*** SUPPLIED MATERIAL ***

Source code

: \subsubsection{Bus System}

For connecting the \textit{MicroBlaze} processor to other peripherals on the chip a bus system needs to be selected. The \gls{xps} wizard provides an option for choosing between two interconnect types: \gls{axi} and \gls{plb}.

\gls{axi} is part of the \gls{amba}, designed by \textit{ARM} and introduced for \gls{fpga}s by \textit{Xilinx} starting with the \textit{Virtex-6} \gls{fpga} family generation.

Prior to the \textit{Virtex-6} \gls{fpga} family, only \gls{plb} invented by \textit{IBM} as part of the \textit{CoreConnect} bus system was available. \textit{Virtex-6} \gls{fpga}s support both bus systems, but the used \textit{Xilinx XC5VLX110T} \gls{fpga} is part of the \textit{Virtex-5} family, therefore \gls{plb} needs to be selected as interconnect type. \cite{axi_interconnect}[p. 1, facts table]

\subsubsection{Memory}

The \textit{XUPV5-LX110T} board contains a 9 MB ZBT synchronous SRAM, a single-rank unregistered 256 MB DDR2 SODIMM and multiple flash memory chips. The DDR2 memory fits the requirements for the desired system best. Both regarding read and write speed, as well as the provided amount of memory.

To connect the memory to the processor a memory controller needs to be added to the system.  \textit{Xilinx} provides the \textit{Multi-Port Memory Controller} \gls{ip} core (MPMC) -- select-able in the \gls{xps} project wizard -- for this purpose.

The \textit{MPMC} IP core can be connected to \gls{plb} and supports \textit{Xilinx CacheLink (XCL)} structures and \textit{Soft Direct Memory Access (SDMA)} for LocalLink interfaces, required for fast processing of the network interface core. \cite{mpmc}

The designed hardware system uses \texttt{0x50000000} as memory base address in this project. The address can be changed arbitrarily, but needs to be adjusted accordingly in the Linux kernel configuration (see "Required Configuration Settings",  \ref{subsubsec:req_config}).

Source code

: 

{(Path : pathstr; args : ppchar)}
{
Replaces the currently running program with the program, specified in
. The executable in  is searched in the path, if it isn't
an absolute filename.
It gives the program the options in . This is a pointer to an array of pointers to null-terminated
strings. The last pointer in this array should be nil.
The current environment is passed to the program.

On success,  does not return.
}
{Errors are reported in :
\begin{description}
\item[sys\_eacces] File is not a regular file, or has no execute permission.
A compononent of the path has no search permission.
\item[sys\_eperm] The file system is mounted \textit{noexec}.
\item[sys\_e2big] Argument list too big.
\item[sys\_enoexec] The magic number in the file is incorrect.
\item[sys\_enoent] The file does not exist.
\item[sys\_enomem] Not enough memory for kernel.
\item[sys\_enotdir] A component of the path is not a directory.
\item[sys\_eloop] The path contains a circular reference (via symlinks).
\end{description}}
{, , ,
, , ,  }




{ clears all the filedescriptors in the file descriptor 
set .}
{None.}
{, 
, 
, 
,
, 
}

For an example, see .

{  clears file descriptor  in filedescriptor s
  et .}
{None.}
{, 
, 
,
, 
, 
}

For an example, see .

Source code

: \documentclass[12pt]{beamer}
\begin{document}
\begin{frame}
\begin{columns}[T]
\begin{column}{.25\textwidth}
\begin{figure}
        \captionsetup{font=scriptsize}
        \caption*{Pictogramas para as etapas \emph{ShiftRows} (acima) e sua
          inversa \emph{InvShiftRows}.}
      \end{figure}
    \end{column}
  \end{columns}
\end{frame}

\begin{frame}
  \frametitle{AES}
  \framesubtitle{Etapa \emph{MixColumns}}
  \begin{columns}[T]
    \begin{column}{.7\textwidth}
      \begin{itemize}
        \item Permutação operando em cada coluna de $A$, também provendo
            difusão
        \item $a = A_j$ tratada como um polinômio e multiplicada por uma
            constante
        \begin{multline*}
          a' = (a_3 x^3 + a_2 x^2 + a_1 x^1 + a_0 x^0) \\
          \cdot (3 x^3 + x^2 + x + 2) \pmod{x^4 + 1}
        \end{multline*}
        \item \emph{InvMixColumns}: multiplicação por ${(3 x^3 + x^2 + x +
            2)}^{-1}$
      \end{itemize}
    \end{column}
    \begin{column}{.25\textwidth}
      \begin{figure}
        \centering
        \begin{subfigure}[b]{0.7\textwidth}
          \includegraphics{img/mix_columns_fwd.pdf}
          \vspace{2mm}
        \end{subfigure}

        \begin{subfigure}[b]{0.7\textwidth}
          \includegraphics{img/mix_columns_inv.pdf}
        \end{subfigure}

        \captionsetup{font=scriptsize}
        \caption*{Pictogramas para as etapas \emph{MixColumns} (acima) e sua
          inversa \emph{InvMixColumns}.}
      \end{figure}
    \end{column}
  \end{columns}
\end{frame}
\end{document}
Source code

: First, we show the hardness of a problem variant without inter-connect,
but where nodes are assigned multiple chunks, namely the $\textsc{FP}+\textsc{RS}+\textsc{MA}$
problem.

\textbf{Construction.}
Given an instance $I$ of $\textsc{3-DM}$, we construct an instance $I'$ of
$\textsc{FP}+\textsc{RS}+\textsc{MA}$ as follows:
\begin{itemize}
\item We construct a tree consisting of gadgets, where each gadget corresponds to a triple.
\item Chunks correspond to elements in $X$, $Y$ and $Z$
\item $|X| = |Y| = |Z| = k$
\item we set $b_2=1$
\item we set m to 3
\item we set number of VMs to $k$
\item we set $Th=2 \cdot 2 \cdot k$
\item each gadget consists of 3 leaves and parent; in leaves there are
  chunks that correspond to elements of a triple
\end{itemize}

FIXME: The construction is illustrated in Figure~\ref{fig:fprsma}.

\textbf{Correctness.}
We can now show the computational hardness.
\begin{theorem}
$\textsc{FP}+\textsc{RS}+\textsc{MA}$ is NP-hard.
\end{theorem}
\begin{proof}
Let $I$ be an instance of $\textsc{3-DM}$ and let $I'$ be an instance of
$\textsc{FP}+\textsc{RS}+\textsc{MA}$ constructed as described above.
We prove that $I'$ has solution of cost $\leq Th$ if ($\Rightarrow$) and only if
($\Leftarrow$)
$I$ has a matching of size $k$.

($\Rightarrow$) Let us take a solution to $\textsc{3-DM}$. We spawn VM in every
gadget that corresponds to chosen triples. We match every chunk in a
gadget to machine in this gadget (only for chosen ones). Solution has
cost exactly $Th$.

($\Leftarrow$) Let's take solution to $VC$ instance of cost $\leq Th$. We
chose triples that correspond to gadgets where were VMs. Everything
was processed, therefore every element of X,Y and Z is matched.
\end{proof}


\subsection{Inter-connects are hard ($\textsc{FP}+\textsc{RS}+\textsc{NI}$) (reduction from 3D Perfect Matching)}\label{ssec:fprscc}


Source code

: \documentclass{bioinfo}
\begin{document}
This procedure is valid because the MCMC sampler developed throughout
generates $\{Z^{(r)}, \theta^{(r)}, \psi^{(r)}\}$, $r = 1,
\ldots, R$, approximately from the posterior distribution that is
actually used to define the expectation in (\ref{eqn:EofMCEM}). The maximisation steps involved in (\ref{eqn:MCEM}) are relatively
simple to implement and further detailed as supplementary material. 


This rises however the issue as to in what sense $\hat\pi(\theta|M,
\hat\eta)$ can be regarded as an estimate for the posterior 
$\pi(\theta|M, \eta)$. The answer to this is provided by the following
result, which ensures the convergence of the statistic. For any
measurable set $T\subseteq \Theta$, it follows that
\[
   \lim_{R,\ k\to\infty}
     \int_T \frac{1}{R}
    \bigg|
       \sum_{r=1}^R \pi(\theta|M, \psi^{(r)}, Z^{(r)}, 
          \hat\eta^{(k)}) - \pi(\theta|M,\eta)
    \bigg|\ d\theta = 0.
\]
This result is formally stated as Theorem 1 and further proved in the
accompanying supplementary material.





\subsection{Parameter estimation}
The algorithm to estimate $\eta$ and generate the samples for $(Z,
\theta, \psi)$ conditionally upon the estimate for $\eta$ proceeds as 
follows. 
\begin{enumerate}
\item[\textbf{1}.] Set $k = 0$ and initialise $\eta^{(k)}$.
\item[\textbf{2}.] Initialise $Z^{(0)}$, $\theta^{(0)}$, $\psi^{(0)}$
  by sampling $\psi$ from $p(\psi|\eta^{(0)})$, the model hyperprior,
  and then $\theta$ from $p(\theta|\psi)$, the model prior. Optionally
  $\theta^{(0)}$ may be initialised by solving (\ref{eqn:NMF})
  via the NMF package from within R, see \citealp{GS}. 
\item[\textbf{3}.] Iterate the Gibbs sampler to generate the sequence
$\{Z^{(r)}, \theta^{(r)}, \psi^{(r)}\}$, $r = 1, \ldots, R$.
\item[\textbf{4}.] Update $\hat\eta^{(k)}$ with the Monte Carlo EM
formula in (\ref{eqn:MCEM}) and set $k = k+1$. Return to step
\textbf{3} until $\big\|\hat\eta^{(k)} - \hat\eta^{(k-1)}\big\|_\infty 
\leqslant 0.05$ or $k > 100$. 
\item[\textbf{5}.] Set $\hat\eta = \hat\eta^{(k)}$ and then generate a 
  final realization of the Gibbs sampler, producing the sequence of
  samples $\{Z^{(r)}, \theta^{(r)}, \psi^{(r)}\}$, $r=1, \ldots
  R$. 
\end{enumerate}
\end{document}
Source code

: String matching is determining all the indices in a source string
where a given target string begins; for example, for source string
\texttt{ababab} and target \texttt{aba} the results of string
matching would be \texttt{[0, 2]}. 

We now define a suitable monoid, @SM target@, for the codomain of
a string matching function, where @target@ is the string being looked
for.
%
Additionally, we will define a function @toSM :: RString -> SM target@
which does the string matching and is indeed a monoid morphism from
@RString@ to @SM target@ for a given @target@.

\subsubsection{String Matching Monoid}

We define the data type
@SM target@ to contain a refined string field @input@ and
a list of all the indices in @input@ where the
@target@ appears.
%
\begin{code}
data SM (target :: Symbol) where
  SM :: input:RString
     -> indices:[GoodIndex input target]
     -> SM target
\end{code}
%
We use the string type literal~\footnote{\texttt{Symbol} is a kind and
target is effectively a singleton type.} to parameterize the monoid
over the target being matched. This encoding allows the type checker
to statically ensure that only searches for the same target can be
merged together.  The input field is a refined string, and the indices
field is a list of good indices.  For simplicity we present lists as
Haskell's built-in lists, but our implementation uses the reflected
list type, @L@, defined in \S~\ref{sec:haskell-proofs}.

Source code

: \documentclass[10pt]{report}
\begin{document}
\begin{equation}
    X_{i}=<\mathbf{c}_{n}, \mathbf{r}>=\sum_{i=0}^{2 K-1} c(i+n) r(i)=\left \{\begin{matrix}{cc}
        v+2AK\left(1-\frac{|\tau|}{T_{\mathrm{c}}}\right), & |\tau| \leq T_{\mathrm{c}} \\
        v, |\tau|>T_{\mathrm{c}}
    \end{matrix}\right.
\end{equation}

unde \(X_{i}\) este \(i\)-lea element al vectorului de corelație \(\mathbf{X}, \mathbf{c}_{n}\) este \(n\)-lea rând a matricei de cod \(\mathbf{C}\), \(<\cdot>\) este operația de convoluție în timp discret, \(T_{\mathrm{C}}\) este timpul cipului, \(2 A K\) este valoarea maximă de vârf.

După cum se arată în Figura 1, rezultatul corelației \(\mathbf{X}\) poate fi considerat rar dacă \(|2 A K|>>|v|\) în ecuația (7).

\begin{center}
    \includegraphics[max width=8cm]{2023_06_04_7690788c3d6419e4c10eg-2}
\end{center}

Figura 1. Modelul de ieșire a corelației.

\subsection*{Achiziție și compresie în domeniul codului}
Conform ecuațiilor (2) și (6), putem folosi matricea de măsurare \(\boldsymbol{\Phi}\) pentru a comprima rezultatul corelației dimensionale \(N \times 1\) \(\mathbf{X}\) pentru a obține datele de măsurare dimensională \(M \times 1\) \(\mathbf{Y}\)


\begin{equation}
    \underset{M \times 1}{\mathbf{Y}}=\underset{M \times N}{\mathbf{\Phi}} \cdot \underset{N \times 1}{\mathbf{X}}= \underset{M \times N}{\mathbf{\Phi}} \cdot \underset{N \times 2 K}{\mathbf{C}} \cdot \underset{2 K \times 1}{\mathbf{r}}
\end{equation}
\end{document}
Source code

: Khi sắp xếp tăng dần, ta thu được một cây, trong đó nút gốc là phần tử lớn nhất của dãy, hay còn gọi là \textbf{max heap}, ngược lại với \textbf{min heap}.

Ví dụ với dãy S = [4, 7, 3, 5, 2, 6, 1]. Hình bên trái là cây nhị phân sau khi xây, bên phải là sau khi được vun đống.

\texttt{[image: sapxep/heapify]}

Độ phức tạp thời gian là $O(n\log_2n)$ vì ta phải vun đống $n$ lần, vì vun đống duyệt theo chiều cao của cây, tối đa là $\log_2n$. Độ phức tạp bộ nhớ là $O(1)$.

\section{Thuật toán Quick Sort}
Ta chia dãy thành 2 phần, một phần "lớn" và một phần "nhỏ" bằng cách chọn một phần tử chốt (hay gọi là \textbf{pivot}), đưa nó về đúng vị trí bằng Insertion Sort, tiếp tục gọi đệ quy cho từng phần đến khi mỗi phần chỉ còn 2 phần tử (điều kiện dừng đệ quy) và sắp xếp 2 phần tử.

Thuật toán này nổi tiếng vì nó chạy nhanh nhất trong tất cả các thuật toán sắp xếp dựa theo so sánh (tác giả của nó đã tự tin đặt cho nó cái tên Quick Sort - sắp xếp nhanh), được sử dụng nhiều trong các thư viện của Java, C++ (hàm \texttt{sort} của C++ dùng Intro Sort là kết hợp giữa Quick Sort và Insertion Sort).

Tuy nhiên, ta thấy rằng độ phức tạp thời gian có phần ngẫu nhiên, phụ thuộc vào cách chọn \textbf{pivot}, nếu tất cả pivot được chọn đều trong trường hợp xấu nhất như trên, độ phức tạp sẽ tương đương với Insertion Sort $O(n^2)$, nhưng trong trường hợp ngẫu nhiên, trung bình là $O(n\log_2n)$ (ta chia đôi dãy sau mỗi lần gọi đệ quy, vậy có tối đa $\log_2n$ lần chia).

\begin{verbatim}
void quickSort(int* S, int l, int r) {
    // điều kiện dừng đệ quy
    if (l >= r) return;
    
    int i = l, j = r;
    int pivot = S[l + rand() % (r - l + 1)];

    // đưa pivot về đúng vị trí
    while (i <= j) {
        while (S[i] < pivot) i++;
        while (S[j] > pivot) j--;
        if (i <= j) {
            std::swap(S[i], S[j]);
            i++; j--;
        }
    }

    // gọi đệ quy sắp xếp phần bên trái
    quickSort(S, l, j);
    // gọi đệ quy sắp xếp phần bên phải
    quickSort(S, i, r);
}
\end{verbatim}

*** End of SUPPLIED MATERIAL ***

WHAT TO DO: Return only the part of the records above that opens with the line containing "result, which ensures" and closes with the line containing "0$ and initialise", ends included.

ANSWER TO THIS TASK:
result, which ensures the convergence of the statistic. For any
measurable set $T\subseteq \Theta$, it follows that
\[
   \lim_{R,\ k\to\infty}
     \int_T \frac{1}{R}
    \bigg|
       \sum_{r=1}^R \pi(\theta|M, \psi^{(r)}, Z^{(r)}, 
          \hat\eta^{(k)}) - \pi(\theta|M,\eta)
    \bigg|\ d\theta = 0.
\]
This result is formally stated as Theorem 1 and further proved in the
accompanying supplementary material.





\subsection{Parameter estimation}
The algorithm to estimate $\eta$ and generate the samples for $(Z,
\theta, \psi)$ conditionally upon the estimate for $\eta$ proceeds as 
follows. 
\begin{enumerate}
\item[\textbf{1}.] Set $k = 0$ and initialise $\eta^{(k)}$.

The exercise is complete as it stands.